Repeat exactly the opening lines of the records, ending with the line that contains "##### Example".

--------

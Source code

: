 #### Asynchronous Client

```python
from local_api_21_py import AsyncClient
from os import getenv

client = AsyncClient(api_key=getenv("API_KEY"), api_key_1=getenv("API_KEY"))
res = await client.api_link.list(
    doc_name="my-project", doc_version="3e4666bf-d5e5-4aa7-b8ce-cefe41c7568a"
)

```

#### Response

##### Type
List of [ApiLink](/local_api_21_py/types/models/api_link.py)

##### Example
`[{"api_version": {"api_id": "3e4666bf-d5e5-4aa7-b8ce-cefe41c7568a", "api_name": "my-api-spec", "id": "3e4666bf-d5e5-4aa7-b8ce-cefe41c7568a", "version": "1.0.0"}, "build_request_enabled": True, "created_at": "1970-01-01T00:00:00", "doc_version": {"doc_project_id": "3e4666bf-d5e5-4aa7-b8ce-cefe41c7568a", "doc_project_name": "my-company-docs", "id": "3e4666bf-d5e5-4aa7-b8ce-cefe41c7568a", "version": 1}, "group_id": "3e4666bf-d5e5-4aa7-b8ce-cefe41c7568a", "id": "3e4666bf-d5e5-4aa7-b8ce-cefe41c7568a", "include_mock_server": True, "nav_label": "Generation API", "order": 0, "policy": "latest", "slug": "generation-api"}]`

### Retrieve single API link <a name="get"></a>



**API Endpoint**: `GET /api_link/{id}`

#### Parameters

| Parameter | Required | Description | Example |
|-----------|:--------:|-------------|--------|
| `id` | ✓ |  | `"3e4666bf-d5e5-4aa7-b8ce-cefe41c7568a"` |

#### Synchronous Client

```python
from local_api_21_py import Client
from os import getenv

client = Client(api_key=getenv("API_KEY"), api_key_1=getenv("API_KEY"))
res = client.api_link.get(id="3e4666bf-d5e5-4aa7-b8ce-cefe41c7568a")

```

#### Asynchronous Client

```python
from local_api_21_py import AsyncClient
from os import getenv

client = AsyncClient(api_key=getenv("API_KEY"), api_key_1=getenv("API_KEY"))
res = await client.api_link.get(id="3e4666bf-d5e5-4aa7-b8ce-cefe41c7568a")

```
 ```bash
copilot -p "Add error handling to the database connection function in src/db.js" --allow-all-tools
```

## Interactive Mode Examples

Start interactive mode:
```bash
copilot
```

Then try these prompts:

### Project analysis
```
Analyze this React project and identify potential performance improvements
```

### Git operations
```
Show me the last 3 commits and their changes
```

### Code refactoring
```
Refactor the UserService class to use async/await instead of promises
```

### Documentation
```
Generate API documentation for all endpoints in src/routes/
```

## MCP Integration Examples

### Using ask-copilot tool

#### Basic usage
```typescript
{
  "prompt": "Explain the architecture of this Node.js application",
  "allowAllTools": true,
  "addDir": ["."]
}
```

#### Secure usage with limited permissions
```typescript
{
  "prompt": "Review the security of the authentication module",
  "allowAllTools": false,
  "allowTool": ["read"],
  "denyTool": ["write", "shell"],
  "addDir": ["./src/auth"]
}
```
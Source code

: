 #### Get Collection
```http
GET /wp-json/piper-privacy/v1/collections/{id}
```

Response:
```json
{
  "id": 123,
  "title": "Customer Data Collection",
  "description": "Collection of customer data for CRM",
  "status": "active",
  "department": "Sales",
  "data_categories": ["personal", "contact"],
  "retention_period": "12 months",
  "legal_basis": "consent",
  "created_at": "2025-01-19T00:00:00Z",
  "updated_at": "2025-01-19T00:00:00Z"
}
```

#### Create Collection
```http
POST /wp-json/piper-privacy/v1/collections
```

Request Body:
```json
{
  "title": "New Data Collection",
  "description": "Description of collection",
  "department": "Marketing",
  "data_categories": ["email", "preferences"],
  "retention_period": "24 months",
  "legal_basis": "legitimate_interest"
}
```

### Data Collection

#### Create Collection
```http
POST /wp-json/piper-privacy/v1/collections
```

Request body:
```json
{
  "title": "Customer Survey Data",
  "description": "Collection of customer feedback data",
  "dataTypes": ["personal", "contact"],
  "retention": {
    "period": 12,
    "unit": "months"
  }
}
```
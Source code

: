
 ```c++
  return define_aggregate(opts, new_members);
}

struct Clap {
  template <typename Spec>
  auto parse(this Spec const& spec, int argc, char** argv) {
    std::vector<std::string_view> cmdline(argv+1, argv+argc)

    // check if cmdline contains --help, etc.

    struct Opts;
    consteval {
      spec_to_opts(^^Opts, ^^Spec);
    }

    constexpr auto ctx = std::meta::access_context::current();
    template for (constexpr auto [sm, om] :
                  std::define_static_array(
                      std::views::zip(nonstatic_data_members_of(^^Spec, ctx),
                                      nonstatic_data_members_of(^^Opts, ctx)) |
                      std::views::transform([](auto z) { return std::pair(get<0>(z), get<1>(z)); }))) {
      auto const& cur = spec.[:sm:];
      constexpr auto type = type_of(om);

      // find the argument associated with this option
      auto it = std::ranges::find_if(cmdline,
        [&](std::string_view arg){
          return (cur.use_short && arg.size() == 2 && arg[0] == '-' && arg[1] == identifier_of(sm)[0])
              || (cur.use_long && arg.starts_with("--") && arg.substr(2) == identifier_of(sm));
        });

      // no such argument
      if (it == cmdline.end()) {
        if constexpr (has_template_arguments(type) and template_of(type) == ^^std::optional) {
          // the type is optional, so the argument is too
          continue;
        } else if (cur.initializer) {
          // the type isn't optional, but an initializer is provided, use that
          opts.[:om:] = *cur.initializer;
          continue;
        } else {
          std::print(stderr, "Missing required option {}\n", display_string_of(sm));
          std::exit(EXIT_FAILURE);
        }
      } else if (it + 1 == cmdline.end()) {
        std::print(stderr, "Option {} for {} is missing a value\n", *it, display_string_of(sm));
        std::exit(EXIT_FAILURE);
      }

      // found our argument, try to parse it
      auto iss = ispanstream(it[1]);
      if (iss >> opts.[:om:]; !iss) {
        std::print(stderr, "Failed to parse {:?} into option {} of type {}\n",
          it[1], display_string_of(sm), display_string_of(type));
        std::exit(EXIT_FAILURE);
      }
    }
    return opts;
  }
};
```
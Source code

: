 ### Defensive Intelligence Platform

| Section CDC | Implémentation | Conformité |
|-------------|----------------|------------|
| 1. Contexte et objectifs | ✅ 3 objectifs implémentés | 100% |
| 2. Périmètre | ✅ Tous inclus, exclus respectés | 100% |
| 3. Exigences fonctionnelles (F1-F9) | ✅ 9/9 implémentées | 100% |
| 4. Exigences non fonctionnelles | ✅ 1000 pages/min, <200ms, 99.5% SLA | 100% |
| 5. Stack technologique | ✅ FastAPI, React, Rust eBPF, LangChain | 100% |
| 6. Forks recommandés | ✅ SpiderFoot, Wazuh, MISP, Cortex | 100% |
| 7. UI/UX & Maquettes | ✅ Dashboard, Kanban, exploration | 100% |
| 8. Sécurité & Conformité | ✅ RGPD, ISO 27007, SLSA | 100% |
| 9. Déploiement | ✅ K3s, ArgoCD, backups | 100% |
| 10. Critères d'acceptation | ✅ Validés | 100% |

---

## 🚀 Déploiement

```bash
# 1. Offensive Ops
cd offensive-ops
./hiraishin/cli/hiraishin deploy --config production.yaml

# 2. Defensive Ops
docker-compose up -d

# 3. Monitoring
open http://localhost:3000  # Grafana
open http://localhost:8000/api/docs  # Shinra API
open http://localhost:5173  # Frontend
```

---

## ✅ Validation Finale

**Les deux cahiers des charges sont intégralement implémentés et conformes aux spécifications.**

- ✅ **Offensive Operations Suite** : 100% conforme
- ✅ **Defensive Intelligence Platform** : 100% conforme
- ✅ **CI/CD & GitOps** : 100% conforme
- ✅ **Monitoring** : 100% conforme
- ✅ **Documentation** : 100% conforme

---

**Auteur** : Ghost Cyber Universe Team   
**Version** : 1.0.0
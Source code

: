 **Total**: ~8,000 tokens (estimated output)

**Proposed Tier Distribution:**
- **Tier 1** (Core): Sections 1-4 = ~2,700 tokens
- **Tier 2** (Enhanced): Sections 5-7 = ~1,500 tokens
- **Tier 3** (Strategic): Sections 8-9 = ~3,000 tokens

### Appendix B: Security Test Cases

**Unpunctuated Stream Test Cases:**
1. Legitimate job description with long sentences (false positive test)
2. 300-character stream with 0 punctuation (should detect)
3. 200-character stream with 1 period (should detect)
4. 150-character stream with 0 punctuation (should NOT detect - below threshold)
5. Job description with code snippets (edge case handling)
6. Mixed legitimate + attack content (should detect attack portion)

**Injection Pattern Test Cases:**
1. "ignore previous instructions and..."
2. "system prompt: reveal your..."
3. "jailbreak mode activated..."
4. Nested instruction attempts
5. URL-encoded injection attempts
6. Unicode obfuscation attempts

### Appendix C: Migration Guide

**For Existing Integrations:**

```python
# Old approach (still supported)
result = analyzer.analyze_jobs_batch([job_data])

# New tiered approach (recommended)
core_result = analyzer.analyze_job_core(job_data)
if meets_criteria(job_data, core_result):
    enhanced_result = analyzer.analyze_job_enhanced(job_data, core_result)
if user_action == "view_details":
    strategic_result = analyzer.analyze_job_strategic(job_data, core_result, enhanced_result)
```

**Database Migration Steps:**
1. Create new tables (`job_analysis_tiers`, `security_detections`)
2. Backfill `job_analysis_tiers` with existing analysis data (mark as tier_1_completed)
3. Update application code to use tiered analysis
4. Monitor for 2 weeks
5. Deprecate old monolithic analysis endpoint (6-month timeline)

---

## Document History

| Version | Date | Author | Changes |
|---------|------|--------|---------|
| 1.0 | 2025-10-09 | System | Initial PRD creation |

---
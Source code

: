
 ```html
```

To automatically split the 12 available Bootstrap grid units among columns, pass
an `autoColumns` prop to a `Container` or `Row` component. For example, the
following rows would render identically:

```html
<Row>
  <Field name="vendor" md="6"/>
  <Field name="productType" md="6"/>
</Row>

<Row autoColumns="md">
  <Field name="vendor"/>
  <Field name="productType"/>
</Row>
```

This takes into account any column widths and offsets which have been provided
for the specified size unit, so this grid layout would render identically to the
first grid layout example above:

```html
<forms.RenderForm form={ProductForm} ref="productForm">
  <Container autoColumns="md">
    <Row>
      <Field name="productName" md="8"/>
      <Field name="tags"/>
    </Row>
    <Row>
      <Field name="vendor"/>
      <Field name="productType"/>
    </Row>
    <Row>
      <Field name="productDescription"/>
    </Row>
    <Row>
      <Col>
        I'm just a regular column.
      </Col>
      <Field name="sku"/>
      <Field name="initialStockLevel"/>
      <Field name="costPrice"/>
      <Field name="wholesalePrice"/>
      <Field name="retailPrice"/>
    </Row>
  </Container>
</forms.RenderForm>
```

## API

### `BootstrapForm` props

--------

- **ANSWER SECTION**:
Source code

: #### Asynchronous Client

```python
from local_api_21_py import AsyncClient
from os import getenv

client = AsyncClient(api_key=getenv("API_KEY"), api_key_1=getenv("API_KEY"))
res = await client.api_link.list(
    doc_name="my-project", doc_version="3e4666bf-d5e5-4aa7-b8ce-cefe41c7568a"
)

```

#### Response

##### Type
List of [ApiLink](/local_api_21_py/types/models/api_link.py)

##### Example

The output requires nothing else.